Porque una entrada seria de vez en cuando no va a hacer daño a nadie…

El caso es que, a raíz del último post y de haber leído las últimas divagaciones de El sentido de la vida, he vuelto a darle vueltas a ciertos temas que parecen ser recurrentes en mi mente.

Me hago mayor. Eso es una verdad incuestionable, al menos hasta que nuevos descubrimientos científicos hagan la existencia humana un poco más interesante o algún Dios decida manifestarse en plan serio y cambie las reglas del juego. Como ninguna de las dos cosas parece que vaya a suceder a corto o medio plazo, asumiremos que me hago mayor. Ya soy adulto. Ya no tengo carnet joven, pese a que cualquiera seguiría incluyéndome dentro del grupo demográfico de “gente joven”. Ya tengo un trabajo con un contrato fijo y puedo negociar una hipoteca. Y aún así soy plenamente consciente de que estoy en lo que considero la edad más difícil de todas, ese momento en el que las decisiones que tomes pueden afectar al resto de tu vida. Y con ese pensamiento en mente es muy difícil tomar decisiones sin equivocarse.

Uno de mis yo me dice que aproveche el contrato que tengo. Que me comporte prácticamente como si fuera un funcionario (y si alguien es funcionario y se ofende, ya tiene dos problemas, enfadarse y desenfadarse), y que disfrute de un sueldo bastante por encima del mileurismo. Que sea un engranaje más, porque es muy cómodo que te paguen por tu tiempo en lugar de por tu trabajo real.

El otro me dice que me arriesgue y me lance a hacer cosas por mí mismo, bien sea con gente conocida (proyectos no faltan) o bien en plan free-lance. Que utilice la capacidad que prefiero pensar que tengo en lugar de estancarme, porque dentro de un tiempo esa capacidad habrá desaparecido, o ya tendré otras obligaciones que me impedirán acumular el valor necesario para arriesgarme.

Hace un tiempo compartía una gran parte de mi vida con una persona y un grupo de amigos que tenían un modo de vida bastante diferente al mío. Ya se sabe que los ingenieros somos bastánte endogámicos en lo que a relaciones sociales se refiere, por lo que conocer gente que no pase ocho horas diarias delante de un ordenador ya es un hito en sí mismo. Esa etapa coincidió parcialmente con unas interesantes vacaciones en plan sabático que decidí tomarme (ey, había terminado mi carrera y además llevaba varios años sin vacaciones, me lo merecía), lo cual hizo que cambiara radicalmente mis usos y costumbres, convirtiendo ese tiempo en una de las épocas en las que más he aprendido sobre mí mismo y sobre el mundo que me rodea. En aquel momento y con aquella influencia quizá me habría atrevido más a tomar este tipo de decisiones. Al final toda aquella gente acabó desapareciendo de mi vida (lo cual no tiene por qué ser ni malo ni bueno, simplemente constato un hecho), y ahora que la mayor parte de la gente que me rodea vuelve a ser… digamos, estándar, es más difícil oír cualquier opinión diferente de “anda, a ver si maduras que ya tienes una edad”.

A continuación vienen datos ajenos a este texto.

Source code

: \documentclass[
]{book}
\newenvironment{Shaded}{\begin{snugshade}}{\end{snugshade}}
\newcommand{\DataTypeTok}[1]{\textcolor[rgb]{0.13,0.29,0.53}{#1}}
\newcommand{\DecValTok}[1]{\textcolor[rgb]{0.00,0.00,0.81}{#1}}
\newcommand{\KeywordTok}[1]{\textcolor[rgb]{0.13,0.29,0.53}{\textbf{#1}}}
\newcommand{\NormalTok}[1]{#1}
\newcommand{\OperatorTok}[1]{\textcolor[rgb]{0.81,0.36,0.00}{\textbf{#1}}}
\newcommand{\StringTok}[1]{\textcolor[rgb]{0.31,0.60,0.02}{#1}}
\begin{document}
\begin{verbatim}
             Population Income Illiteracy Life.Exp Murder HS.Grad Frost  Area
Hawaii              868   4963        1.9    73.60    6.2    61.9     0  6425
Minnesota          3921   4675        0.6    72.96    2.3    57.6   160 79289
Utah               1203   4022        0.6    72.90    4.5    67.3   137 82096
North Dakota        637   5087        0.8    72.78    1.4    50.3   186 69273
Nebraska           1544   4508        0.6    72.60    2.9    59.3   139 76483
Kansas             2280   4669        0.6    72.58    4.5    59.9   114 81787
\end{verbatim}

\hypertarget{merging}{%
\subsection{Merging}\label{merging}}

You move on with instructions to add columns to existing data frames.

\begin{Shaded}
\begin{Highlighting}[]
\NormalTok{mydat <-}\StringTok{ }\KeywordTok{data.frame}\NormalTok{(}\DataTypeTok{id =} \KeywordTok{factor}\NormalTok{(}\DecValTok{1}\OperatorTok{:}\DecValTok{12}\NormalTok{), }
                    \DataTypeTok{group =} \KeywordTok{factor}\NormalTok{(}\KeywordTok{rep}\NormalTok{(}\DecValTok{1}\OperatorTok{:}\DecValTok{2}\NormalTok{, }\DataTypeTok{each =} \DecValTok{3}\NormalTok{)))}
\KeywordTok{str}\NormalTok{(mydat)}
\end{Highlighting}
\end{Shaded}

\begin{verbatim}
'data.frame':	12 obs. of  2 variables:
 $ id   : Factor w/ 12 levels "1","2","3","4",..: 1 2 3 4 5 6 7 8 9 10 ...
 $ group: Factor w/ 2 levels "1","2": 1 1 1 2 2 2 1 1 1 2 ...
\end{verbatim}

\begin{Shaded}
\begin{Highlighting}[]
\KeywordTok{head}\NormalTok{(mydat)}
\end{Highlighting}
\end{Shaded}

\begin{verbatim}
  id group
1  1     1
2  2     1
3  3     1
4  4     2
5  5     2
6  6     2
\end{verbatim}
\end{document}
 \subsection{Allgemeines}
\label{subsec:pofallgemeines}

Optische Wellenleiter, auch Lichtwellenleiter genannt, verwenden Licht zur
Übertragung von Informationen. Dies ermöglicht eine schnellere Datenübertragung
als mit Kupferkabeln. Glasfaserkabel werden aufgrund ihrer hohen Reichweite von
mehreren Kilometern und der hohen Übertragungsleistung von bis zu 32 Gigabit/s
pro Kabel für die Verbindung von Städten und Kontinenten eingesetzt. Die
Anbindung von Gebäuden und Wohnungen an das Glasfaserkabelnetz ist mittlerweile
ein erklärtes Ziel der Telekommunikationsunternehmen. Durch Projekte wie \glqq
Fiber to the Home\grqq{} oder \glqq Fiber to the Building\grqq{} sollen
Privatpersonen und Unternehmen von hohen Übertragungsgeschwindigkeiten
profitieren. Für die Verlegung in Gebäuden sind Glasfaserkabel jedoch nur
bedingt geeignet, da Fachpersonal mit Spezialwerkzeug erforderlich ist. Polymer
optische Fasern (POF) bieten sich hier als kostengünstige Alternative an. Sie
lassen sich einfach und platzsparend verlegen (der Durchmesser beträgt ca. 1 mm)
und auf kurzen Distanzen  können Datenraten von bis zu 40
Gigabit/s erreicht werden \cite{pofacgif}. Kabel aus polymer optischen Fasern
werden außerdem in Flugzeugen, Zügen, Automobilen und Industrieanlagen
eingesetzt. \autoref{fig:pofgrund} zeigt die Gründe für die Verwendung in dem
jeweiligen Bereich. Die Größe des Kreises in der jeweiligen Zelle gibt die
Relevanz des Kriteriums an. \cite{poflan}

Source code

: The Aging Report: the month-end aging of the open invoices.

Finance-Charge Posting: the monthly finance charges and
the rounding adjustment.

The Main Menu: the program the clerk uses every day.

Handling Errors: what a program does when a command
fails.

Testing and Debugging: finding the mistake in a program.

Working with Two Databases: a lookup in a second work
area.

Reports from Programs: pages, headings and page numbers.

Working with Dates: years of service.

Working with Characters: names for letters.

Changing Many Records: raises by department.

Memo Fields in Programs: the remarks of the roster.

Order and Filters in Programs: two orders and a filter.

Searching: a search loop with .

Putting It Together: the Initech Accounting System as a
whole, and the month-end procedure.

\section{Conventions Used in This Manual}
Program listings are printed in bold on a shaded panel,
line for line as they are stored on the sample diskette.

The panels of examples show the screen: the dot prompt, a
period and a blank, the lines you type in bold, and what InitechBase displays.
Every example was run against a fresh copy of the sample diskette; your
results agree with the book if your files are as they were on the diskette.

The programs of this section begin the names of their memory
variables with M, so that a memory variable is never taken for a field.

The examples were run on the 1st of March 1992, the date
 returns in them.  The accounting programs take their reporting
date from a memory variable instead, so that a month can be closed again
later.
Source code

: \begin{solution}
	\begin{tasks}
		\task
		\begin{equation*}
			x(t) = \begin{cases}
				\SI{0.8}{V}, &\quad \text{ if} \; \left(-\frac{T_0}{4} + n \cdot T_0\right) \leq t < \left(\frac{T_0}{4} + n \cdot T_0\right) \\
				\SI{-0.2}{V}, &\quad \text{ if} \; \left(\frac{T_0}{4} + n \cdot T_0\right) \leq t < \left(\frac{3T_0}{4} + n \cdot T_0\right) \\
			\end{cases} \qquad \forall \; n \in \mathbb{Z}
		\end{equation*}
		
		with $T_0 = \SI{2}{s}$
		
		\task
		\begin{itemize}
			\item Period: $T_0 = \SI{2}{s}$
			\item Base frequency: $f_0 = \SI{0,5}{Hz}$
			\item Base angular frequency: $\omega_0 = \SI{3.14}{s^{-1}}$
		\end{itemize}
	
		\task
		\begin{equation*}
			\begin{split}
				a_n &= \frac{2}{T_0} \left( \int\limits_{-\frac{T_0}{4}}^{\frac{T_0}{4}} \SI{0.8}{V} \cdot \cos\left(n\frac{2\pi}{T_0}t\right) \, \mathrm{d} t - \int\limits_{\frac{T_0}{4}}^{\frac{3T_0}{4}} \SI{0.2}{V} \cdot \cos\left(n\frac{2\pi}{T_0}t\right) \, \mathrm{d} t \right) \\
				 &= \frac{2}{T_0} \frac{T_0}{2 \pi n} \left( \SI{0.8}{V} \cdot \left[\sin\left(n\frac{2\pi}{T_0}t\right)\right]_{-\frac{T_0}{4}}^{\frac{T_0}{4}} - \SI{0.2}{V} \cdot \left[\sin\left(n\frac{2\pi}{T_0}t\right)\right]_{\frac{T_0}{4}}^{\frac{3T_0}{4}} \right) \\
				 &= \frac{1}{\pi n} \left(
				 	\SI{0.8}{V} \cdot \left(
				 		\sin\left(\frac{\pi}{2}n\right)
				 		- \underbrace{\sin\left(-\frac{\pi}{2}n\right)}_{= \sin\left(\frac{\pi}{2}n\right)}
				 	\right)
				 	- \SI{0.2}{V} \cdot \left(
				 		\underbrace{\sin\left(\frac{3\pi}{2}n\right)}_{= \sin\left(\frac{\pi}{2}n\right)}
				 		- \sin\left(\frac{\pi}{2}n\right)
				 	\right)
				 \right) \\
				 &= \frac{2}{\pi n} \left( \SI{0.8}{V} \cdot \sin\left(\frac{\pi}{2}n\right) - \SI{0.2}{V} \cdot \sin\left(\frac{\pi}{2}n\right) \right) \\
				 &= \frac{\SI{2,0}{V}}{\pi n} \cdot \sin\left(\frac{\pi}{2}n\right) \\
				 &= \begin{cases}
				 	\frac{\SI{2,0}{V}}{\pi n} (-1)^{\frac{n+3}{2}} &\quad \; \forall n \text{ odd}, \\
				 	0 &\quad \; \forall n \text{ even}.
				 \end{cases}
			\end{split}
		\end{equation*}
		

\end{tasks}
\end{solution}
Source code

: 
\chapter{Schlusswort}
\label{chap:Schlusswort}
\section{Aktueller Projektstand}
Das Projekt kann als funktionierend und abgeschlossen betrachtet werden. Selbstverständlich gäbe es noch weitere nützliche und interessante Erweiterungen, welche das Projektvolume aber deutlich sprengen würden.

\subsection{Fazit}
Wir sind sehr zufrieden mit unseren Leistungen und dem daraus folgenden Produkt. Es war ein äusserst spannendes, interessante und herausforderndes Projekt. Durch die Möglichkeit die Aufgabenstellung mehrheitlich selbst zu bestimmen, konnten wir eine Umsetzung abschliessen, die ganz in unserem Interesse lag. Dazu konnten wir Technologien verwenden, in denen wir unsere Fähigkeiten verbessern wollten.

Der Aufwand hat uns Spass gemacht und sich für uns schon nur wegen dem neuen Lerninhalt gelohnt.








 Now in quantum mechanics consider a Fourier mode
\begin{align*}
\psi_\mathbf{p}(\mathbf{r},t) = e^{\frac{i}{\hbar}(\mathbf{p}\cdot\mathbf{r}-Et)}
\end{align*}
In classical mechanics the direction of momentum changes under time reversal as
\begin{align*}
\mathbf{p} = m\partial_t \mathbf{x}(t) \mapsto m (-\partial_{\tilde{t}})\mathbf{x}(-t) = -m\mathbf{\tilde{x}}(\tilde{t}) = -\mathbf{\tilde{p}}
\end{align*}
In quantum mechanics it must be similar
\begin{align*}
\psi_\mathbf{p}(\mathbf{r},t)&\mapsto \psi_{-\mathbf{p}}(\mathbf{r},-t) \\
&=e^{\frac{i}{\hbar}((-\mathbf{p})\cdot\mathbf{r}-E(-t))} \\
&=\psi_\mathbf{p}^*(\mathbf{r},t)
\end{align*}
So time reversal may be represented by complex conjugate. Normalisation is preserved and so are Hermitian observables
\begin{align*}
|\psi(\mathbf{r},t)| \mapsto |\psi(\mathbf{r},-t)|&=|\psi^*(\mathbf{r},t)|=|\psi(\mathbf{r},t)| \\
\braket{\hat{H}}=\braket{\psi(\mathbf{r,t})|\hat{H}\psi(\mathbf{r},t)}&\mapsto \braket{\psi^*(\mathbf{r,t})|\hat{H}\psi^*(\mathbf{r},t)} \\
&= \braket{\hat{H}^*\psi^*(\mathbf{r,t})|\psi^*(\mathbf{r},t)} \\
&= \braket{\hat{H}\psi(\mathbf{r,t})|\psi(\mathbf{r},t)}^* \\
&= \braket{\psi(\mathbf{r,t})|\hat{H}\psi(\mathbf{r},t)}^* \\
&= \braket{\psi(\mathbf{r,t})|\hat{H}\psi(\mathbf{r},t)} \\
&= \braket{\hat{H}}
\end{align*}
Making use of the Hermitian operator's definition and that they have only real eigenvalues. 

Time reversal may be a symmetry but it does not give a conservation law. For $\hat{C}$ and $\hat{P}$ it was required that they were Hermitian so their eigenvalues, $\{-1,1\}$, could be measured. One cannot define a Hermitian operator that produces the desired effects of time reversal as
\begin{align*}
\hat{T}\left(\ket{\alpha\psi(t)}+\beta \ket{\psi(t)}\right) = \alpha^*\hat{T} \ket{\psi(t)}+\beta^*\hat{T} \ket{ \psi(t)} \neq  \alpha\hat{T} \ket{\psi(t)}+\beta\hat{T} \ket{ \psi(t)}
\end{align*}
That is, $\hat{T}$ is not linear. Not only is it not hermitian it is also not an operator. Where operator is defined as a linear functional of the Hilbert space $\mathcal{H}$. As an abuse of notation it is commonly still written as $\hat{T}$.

Al pensar en esa edad, uno de mis yo me dice que aproveche que aún soy joven, que tenga un amor esperando en cada puerto, cosa que tampoco es tan complicada tal y como está el mercado, y que huya de compromisos que sólo pueden hacer daño. El otro yo me pregunta qué estoy haciendo mal para no tener un anillo en un dedo.

Uno de mis yo me dice que busque piso y empiece a pensar en cómo evolucionan los tipos de interés, porque éste es un gran lugar en el que establecerse. El otro que me olvide de una ciudad que en lo básico sólo me ha dado disgustos, y que me vaya por fin al extranjero, donde se vive mejor.

Supongo que mi problema, y el que tenemos todos, no es tener varias opiniones enfrentadas representadas por un angelito y un demonio que nos dicen lo que debemos hacer (no, esas voces que sugieren matar humanos no, las otras). El problema radica en que no sepamos diferenciar cuál es el yo bueno y cuál el malo.

Y mientras sigamos sin saber diferenciarlo, seguiremos dando tumbos torpemente sin entender muy bien qué hacemos exactamente en la vida, hasta el día en que lo sepamos y podamos considerarnos adultos definitivamente. O no.